┏━━

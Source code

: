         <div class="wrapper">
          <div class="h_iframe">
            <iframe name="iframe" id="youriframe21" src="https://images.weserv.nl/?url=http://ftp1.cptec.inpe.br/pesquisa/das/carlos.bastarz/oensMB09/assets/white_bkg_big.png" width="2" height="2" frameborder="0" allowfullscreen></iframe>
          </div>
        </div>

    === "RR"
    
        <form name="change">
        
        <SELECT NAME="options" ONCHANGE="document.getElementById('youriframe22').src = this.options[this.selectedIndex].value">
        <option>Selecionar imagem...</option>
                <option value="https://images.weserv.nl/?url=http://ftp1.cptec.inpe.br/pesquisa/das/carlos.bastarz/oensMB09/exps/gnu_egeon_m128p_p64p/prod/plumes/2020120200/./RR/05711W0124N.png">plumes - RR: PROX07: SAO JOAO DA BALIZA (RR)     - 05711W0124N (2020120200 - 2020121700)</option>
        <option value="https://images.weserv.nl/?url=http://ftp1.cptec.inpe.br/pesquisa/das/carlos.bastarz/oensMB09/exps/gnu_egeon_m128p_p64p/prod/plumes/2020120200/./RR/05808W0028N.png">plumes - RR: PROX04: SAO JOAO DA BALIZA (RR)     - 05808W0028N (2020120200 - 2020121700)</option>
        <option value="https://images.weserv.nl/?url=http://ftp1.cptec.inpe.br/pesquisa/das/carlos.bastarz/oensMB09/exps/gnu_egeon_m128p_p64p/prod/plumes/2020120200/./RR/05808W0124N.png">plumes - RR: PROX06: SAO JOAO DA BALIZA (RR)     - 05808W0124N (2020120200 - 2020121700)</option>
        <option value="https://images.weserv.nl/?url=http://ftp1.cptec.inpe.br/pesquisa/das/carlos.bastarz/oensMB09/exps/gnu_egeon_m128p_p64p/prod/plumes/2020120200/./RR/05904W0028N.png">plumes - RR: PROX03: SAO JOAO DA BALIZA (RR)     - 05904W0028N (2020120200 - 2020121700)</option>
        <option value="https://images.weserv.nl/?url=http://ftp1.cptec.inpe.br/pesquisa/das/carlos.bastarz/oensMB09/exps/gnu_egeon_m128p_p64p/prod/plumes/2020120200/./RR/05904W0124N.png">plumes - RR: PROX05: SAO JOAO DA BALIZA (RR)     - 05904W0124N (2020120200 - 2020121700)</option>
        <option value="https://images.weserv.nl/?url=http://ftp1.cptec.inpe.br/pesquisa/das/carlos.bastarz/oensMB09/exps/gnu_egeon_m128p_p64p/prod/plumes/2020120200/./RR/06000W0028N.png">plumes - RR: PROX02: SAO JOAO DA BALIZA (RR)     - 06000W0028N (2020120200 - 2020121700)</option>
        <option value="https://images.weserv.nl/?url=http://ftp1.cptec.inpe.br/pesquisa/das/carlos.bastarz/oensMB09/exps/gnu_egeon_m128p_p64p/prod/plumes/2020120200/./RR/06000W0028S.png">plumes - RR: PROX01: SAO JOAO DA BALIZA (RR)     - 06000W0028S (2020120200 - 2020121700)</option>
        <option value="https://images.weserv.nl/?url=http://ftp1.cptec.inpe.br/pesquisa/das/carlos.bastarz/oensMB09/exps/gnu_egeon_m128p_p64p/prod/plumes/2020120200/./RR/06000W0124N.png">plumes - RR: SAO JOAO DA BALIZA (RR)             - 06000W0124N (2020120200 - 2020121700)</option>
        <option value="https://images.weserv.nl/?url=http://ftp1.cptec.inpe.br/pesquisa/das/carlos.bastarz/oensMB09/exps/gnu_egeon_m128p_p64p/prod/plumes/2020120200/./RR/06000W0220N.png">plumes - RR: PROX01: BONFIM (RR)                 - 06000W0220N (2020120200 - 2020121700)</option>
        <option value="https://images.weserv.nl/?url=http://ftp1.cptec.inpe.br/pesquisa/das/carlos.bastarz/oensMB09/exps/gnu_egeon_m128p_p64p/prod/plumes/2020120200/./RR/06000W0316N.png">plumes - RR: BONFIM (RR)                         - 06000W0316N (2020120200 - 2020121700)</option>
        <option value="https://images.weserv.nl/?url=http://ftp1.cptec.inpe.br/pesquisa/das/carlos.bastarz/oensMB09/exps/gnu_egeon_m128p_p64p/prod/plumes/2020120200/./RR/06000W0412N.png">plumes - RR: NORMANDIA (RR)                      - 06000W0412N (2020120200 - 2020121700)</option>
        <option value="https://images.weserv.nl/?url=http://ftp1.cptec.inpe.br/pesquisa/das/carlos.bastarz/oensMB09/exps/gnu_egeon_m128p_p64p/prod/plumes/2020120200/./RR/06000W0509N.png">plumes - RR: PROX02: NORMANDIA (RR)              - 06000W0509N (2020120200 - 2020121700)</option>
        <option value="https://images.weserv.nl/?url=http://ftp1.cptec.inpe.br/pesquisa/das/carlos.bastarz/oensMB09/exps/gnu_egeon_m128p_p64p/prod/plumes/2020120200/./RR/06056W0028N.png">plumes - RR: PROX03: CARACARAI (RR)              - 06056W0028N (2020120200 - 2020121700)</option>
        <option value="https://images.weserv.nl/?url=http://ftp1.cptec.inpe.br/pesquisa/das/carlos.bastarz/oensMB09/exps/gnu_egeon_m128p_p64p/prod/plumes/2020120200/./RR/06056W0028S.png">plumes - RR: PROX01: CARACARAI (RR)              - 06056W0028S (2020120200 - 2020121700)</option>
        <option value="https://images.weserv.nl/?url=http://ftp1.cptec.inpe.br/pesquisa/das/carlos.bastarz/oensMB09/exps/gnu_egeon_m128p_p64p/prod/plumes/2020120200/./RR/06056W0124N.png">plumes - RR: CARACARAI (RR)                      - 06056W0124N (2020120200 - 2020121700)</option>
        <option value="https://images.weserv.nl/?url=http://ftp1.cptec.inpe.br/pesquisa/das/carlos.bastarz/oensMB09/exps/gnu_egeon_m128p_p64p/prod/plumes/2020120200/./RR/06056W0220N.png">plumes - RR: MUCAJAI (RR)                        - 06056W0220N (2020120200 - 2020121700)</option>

┗━━

The problem: How many of the lines in the material hold the word "class"? Give that number alone.

The answer: 2